Cette population sous-marine est apparue d’abord dans les chants du duo de techno-électro Drexciya de Détroit qui s’interroge sur la possibilité que des êtres humains puissent respirer dans l’eau comme les foetus dans le ventre de leur mère. Ce questionnement vient du fait que des milliers d’esclaves africaines étaient jetées par-dessus bord lors de la traite négrière quand elles étaient en train d’accoucher, ces foetus n’ayant jamais respiré d’air pourraient-t-ils avoir survécu et peuplé les océans ? Le groupe Clipping reprend ce récit dans sa chanson The Deep pour explorer avec plus de profondeur le thème car le premier groupe était surtout axé sur la musique plus que sur les paroles, puis Rivers Solomon ‘est à on tour approprié cette histoire en ajoutant sa pierre à l’édifice et a choisi de mettre en scène ce peuple des abysses, les Wajinrus.

L’intrigue :

Au plus profond des océans, dans une nuit noire perpétuelle, vit un peuple marin unis grâce à l’esprit de collectivité sur lequel ils se sont fondés. Tous, sauf une, Yetu est l’Historienne des Wajinrus, là où tous les autres individus peuvent vivre l’instant présent sereinement, Yetu est le réceptacle vivant de la mémoire de tout un peuple. 600 ans d’Histoire qui la hantent et lui meurtrissent l’esprit autant que le corps, cette Histoire est trop grande, trop traumatisante pour son corps menu. Les souvenirs, appelés Souvenances, accaparent tant son esprit qu’elle se perd et a peur de devenir folle. Sa libération arrive une fois l’an, les Wajinrus ont créé le Don de mémoire qui permet au peuple entier de se rappeler leur création, leurs ancêtres jetées des bateaux négriers et leurs enfants métamorphosés en sortant de leur corps pour vivre sous l’eau, les débuts dans la plus grande solitude pour peu à peu se regrouper et s’allier. Ce Don de mémoire est nécessaire au Wajinrus qui se sentent peu à peu perdus et vides sans ces souvenirs, mais ce Don est également extrêmement douloureux, raison pour laquelle un seul d’entre eux est choisi pour les conserver. Mais Yetu n’en peut plu, et cette fois elle va profiter de la confusion créée par le Don de mémoire pour s’enfuir loin de son peuple.

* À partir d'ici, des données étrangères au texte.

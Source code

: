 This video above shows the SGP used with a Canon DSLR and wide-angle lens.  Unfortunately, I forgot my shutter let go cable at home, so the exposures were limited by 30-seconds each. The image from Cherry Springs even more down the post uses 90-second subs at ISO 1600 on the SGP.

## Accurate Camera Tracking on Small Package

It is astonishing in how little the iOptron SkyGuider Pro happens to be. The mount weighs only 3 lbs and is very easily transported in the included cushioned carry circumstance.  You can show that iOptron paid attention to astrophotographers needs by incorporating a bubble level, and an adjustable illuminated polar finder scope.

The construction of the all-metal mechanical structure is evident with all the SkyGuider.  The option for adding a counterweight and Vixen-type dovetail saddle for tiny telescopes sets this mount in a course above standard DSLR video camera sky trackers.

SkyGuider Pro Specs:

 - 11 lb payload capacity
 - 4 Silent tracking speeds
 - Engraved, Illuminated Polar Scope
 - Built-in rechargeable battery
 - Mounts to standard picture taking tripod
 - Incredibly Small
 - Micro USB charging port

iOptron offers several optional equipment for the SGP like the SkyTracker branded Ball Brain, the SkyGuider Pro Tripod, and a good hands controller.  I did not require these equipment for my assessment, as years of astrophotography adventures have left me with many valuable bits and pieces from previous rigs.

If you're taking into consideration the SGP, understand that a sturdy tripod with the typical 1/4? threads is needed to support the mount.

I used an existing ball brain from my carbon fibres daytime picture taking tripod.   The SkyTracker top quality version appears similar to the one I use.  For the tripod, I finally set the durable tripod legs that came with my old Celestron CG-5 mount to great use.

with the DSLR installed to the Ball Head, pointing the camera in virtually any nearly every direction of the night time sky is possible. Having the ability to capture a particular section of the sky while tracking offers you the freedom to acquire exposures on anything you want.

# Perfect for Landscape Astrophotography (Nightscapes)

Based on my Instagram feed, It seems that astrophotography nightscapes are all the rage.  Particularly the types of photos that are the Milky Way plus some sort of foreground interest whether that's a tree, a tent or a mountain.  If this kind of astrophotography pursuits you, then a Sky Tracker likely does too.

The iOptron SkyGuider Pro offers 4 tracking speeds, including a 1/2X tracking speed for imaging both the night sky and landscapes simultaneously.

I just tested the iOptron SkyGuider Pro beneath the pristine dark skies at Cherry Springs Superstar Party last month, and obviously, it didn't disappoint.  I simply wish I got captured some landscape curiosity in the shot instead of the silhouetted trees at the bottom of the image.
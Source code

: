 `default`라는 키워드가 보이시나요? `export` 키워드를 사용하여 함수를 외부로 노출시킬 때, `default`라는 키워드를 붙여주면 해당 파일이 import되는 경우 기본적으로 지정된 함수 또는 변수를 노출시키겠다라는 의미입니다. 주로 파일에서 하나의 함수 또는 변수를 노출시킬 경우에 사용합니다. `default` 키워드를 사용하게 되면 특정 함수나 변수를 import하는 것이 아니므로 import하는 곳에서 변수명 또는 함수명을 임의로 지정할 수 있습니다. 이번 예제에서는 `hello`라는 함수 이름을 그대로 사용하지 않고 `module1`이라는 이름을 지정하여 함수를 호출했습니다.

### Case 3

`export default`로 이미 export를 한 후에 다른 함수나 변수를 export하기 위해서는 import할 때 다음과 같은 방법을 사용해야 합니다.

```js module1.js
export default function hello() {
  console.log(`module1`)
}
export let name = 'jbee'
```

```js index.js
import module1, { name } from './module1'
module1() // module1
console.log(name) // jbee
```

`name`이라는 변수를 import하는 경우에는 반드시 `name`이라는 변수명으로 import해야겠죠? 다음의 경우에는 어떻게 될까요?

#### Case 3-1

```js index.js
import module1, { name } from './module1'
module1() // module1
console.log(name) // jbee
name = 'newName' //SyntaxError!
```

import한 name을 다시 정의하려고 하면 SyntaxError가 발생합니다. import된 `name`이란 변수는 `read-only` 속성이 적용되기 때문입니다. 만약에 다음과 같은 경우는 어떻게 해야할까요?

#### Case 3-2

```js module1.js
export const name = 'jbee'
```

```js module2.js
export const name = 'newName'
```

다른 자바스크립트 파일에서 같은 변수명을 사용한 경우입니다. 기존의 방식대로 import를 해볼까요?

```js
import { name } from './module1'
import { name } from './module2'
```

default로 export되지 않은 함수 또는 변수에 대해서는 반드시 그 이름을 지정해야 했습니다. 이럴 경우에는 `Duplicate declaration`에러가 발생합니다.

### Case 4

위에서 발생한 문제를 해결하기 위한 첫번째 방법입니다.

L’importance de l’Histoire :

La thématique de ce roman est l’importance pour un peuple d’avoir accès à son Histoire. Pour débattre de cette idée, Rivers Solomon utilise deux personnages, Yetu qui fuit cette Histoire, la juge trop destructrice et pense que cela l’empêche d’être elle-même, qui souhaite être sans entrave d’aucune sorte, elle aspire à se trouver, à découvrir sa véritable nature sans ce Don qui était vécu comme une malédiction. Au contraire, Oori qui est la dernière survivante de sa communauté juge sévèrement le choix de Yetu, il ne reste rien du peuple d’Oori, à sa mort ce sera comme s’il n’avait jamais existé. Même si ce Don crée de la douleur, au moins elle pourrait trouver du réconfort à voir revivre même quelques instants seulement ses proches disparus, quand bien même ce passé est douloureux, il permet de façonner le présent et de préparer l’avenir.

Et aussi… :

Il y a également d’autres thématiques moins mises en avant mais qui ont leur importance tout de même. Le peuple des Wajinrus n’est pas binaire comme les humains, ils ont l’ensemble des organes génitaux mâles et femelles à disposition et c’est d’un commun accord qu’ils s’accordent lors de l’accouplement de qui féconde qui. Quand Yetu sera échouée à la surface, un personnage qu’elle va rencontrer n’aura pas de pronom genré non plus, d’un premier coup d’oeil elle ne sait dire s’il s’agit d’un mâle ou d’une femelle donc lorsque Suka sera auprès d’elle, elle pensera Il ou Elle dit ceci, Il ou elle fait cela, sans jamais se permettre l’impolitesse de demander son genre à Suka étant donné que ça ne la perturbe pas le moins du monde et que ça n’a pas la moindre importance, seule compte la personne.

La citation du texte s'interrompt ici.